Allez hop, je vais faire chier mon monde. Comment ça comme d'hab ?
Je ne sais pas vous, mais en suivant l'argument de Gérard, je retombe moi sur ma chère politique...
Serge lie sa théorie du déni de la SF à l'évolution de la perception de cette branche de la philosophie. Et il considère que nous sortons peu à peu du déni en même temps que la métaphysique retrouve une certaine légitimité intellectuelle. En même temps son raisonnement ne prend pas en compte la réalité éditoriale : il y a 30 ans les lecteurs de SF permettaient de faire vivre un nombre important de collections et de titres, aujourd'hui que couic.
Selon Serge, c'est parce que la SF est prête pour une intégration dans la littérature hors genre.

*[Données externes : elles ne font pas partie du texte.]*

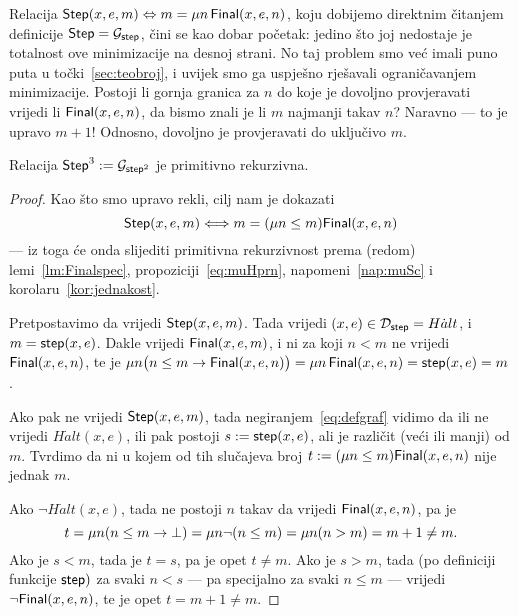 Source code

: Relacija $\mathsf{Step}(x,e,m)\Leftrightarrow m= \mu n\,\mathsf{Final}(x,e,n)$, koju dobijemo direktnim čitanjem definicije $\mathsf{Step}=\mathcal G_{\mathsf{step}}$, čini se kao dobar početak: jedino što joj nedostaje je totalnost ove minimizacije na desnoj strani. No taj problem smo već imali puno puta u točki~\ref{sec:teobroj}, i uvijek smo ga uspješno rješavali ograničavanjem minimizacije. Postoji li gornja granica za $n$ do koje je dovoljno provjeravati vrijedi li $\mathsf{Final}(x,e,n)$, da bismo znali je li $m$ najmanji takav $n$? Naravno --- to je upravo $m+1$! Odnosno, dovoljno je provjeravati do uključivo $m$.

\begin{lema}
Relacija $\mathsf{Step}^3:=\mathcal G_{\mathsf{step}^2}$ je primitivno rekurzivna.
\end{lema}

\begin{proof}
Kao što smo upravo rekli, cilj nam je dokazati
\begin{equation}
    \mathsf{Step}(x,e,m)\Longleftrightarrow m=(\mu n\le m)\mathsf{Final}(x,e,n)
\end{equation}
--- iz toga će onda slijediti primitivna rekurzivnost prema (redom) lemi~\ref{lm:Finalspec}, propoziciji~\ref{eq:muHprn}, napomeni~\ref{nap:muSc} i korolaru~\ref{kor:jednakost}.

Pretpostavimo da vrijedi $\mathsf{Step}(x,e,m)$. Tada vrijedi $(x,e)\in\mathcal D_{\mathsf{step}}=H\dot alt$, i $m=\mathsf{step}(x,e)$. Dakle vrijedi $\mathsf{Final}(x,e,m)$, i ni za koji $n<m$ ne vrijedi $\mathsf{Final}(x,e,n)$, te je $\mu n\bigl(n\le m\to\mathsf{Final}(x,e,n)\bigr)=\mu n\,\mathsf{Final}(x,e,n)=\mathsf{step}(x,e)=m$.

Ako pak ne vrijedi $\mathsf{Step}(x,e,m)$, tada negiranjem~\eqref{eq:defgraf} vidimo da ili ne vrijedi $H\dot alt(x,e)$, ili pak postoji $s:=\mathsf{step}(x,e)$, ali je različit (veći ili manji) od $m$. Tvrdimo da ni u kojem od tih slučajeva broj $t:=(\mu n\le m)\mathsf{Final}(x,e,n)$ nije jednak $m$.

Ako $\lnot H\dot alt(x,e)$, tada ne postoji $n$ takav da vrijedi $\mathsf{Final}(x,e,n)$, pa je
\begin{equation}
    t = \mu n(n\le m\to\bot)=\mu n\lnot(n\le m)=\mu n(n>m)= m+1\not=m\text.
\end{equation}
Ako je $s<m$, tada je $t=s$, pa je opet $t\not=m$. Ako je $s>m$, tada (po definiciji funkcije $\mathsf{step})$ za svaki $n<s$ --- pa specijalno za svaki $n\le m$ --- vrijedi $\lnot\mathsf{Final}(x,e,n)$, te je opet $t=m+1\not=m$.
\end{proof}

D'autres y voient une dilution liée à la surproduction éditoriale en générale, qui renie les genres à la marge et font de la littérature hors genre un gros gloubiboulga indigeste (il y a donc des passerelles entre les deux visions, même si elles n'entrainent pas les mêmes conclusions).
Première question : est-ce qu'on peut vraiment voir le déni d'hier et celui d'aujourd'hui de la même manière ? Celui des élites littéraires qui n'a jamais empêché la littérature de SF de vivre et de prospérer, et celui d'aujourd'hui qui voit la mort de collections entières et la frilosité de certains éditeurs à publier de la SF grimper en flèche ?
Si je reprends la théorie de l'altérité de Gérard (et que j'y ajoute les nuances par genre de MF qui me semblent pertinentes) en regardant l'adéquation entre les périodes où la Sf a trouvé son public et l'évolution du rapport politique à l'altérité de notre société, j'y vois personnellement des accointances qui me semblent, à moi, évidentes.
Première grande époque, le XIX.
C'est aussi la grande époque du colonialisme triomphant. L'altérité est reconnue et définie, pour être mieux maîtrisée, dominée, elle est là pour prouver la supériorité du monde occidental et de ses valeurs sur le reste du monde, et si on en analyse les textes majeurs, on y retrouve bien, en général cette même notion du dépassement par assimilation ou domination.
Deuxième grande époque, l'après guerre jusqu'à la fin des années 70.
Il faudrait la découper en deux phases.
Juste après guerre, on est dans la période où l'on voit les premières grosses contradictions fleurir : l'autre est encore l'ennemi, mais on rêve d'un monde en paix et on espère avec la mise en place des prémisses de l'Europe et de l'ONU, qu'il ne le sera plus demain. On développe une confiance infinie dans la science pouvoyeuse de bien être mais l'atome fait peur et Hiroshima a marqué les esprits. L'altérité fascine, même si le sentiment est mêlé de crainte et de confusion.
La Sf de l'époque est en phase avec la conception du monde...
Entre les années 60 et 70, c'est la grande époque politique du rêve de village global, des Droits de l'homme, du tous égaux. Les lois envers les étrangers s'assouplissent, le monde rêve de fraternité transfrontières.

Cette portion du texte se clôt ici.